I listened to the sounds of the game coming from the TV downstairs, just conscious enough to gauge that things were going our way despite some tense moments in the middle. I soon heard Ros's excited voice join the others and eventually I hauled myself out of bed and stumbled downstairs to see scenes of Kiwi elation and Aussie despair on the TV. The All Blacks had done it. They'd won the World Cup. Thank God...I can't stand how our country goes into mourning when they lose! (I once lost a patriotic slagging match with an Aussie friend when he asked if it was true if the NZ stock market went down by measurable percentage points when the ABs lose a big match...).
We had an enormous but hurried breakfast of cereal, fruit, yoghurt, eggs, bacon, mushrooms, tomatoes and toast as Jonty and Andy were keen to wade across the estuary before the turning tide rose too high (Ros went with them to guide them across the shallowest place and lent them rubber booties to keep their shows clean).

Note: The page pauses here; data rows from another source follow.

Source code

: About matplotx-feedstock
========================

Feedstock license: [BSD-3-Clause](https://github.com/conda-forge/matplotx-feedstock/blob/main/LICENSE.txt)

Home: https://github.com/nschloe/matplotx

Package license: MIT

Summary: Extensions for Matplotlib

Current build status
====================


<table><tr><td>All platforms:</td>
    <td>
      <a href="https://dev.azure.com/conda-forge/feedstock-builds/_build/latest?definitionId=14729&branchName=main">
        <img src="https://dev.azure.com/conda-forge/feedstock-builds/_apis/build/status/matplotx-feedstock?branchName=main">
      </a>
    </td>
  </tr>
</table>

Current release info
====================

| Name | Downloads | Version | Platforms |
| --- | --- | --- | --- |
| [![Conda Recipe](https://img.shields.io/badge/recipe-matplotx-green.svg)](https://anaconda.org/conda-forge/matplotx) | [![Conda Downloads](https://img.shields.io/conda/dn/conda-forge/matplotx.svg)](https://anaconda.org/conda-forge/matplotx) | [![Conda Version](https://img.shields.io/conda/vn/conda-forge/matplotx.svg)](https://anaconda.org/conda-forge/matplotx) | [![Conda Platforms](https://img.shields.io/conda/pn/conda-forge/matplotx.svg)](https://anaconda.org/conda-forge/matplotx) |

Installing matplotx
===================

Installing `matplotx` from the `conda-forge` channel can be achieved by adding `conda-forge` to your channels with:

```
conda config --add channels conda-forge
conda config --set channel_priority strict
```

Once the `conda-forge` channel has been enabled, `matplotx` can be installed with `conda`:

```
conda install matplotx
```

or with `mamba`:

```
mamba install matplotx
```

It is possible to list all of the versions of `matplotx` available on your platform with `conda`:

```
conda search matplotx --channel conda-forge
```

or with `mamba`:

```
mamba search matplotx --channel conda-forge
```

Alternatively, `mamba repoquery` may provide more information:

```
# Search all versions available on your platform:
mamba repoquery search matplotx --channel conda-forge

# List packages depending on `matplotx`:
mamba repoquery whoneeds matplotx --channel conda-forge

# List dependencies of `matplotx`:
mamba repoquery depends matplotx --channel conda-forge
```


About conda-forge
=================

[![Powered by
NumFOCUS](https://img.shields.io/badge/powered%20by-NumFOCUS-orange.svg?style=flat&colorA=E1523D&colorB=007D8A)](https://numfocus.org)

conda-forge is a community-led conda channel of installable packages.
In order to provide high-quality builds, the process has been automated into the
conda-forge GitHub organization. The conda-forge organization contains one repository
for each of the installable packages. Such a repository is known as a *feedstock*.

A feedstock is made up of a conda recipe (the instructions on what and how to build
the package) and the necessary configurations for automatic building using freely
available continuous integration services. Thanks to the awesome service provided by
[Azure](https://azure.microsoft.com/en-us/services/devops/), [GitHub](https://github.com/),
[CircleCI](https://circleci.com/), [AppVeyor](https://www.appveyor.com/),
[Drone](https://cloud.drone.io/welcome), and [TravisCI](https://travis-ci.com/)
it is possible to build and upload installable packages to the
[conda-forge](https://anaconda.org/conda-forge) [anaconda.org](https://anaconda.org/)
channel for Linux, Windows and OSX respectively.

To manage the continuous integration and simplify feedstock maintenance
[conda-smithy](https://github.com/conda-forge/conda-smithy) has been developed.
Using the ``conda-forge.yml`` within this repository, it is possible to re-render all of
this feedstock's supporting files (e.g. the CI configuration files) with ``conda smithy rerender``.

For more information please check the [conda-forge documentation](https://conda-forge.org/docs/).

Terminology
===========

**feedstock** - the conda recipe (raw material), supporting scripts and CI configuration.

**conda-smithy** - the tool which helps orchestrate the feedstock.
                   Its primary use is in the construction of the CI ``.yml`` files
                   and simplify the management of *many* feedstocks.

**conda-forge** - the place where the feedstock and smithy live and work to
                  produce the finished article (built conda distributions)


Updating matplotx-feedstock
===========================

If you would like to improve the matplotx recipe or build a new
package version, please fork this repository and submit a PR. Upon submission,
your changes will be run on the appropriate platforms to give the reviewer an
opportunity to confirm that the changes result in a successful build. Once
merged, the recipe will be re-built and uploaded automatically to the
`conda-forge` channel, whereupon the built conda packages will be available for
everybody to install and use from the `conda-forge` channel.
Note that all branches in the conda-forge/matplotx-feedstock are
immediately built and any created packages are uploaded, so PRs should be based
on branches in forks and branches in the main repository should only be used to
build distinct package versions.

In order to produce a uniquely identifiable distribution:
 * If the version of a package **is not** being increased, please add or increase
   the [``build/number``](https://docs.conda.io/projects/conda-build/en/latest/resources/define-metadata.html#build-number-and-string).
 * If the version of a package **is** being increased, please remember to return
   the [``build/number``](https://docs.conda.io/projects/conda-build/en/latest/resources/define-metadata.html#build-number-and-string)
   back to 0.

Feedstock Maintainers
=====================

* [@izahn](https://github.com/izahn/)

I opted for a more sedate start to the day, taking up Hugh's offer of a lift across in the dinghy at high tide. I was teetering on the edge of taking a zero day and asking to stay another night (I'd have been quite happy to go off back to bed!) but after a couple of hours found myself feeling better and resolved to press on.
So at 11:30 I packed up my gear and wandered down through the garden and out along a boardwalk through the mangroves to the jetty, where Hugh was readying the dinghy. Donning life jacket I jumped in with my pack and we set off on the short trip across the estuary. It's amazing the difference between high and low tide, and how quickly the water rises (and presumably falls) once the tide turns. I was faintly reminded of the tidal river we lived on when I was a kid, where at low tide the neighbours grandson and I would go out in our wellies and wade through the mud, hunting for crabs and any interesting flotsam the previous tide had brought in, and then at high tide we would be confined to the rickety jetty out over the water, from which we could fish or feed the eels that swam by.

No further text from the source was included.